What to do —
Below this sentence is a listing; return exactly its lines from the one with "20/07 16:00 |" to the one with "85% | 10km | ⛈️ mưa nhẹ |", both kept, and nothing more.

Input data —
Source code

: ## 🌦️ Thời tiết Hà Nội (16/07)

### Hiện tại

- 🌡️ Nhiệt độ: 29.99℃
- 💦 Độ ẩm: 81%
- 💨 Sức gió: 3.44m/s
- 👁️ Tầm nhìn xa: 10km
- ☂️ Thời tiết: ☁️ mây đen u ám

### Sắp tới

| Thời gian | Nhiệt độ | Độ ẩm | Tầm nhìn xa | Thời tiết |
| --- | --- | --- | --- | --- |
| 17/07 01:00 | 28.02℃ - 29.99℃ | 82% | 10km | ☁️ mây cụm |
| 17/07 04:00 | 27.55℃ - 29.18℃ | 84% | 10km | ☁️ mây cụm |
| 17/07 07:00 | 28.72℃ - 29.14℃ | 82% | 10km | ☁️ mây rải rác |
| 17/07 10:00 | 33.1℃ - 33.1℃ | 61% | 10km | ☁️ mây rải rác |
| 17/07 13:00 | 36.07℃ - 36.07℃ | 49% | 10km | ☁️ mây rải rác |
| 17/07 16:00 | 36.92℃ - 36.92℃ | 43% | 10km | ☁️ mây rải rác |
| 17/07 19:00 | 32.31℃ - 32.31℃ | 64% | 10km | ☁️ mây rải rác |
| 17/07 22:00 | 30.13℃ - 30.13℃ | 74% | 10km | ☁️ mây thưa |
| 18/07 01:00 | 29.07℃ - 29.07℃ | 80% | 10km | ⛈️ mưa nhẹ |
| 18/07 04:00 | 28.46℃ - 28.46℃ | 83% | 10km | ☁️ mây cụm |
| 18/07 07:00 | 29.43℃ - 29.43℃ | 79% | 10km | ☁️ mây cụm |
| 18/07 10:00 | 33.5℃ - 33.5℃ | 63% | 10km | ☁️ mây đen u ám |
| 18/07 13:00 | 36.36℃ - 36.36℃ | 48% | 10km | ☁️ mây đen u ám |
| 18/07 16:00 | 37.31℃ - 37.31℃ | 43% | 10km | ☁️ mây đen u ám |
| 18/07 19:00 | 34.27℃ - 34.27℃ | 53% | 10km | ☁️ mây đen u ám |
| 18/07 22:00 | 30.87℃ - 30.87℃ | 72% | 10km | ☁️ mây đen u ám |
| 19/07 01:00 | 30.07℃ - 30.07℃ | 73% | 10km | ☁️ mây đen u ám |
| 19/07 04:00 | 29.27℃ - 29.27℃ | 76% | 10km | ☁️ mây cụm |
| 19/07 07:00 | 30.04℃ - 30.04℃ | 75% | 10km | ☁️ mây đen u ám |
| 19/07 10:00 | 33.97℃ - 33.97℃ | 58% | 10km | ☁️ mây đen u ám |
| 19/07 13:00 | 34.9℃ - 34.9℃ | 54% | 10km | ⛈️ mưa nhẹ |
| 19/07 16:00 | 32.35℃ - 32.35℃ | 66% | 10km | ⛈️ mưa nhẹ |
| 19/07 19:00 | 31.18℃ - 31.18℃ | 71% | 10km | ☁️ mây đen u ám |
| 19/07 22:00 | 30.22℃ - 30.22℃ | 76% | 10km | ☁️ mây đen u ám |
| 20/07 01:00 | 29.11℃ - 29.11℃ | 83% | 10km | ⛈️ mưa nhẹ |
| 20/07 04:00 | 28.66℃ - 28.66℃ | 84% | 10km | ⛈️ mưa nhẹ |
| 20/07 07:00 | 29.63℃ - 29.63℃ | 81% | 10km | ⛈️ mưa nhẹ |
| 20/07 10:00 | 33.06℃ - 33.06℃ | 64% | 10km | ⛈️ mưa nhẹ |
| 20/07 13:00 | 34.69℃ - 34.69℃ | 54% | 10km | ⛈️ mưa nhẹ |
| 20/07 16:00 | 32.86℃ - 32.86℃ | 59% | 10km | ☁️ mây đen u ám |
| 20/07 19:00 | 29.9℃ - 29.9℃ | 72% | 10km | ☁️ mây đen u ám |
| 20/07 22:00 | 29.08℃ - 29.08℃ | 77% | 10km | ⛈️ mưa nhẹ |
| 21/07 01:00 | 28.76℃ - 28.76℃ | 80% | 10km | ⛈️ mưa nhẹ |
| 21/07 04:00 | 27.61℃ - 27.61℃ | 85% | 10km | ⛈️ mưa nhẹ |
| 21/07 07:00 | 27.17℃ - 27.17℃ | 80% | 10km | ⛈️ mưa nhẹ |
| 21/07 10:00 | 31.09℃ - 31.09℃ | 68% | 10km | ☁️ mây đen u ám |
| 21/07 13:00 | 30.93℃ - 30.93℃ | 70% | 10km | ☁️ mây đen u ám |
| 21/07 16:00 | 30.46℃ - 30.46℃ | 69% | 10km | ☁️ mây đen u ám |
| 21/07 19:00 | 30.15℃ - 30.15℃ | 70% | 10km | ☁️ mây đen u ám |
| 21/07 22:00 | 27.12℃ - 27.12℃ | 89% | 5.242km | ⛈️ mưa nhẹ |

Result below —
| 20/07 16:00 | 32.86℃ - 32.86℃ | 59% | 10km | ☁️ mây đen u ám |
| 20/07 19:00 | 29.9℃ - 29.9℃ | 72% | 10km | ☁️ mây đen u ám |
| 20/07 22:00 | 29.08℃ - 29.08℃ | 77% | 10km | ⛈️ mưa nhẹ |
| 21/07 01:00 | 28.76℃ - 28.76℃ | 80% | 10km | ⛈️ mưa nhẹ |
| 21/07 04:00 | 27.61℃ - 27.61℃ | 85% | 10km | ⛈️ mưa nhẹ |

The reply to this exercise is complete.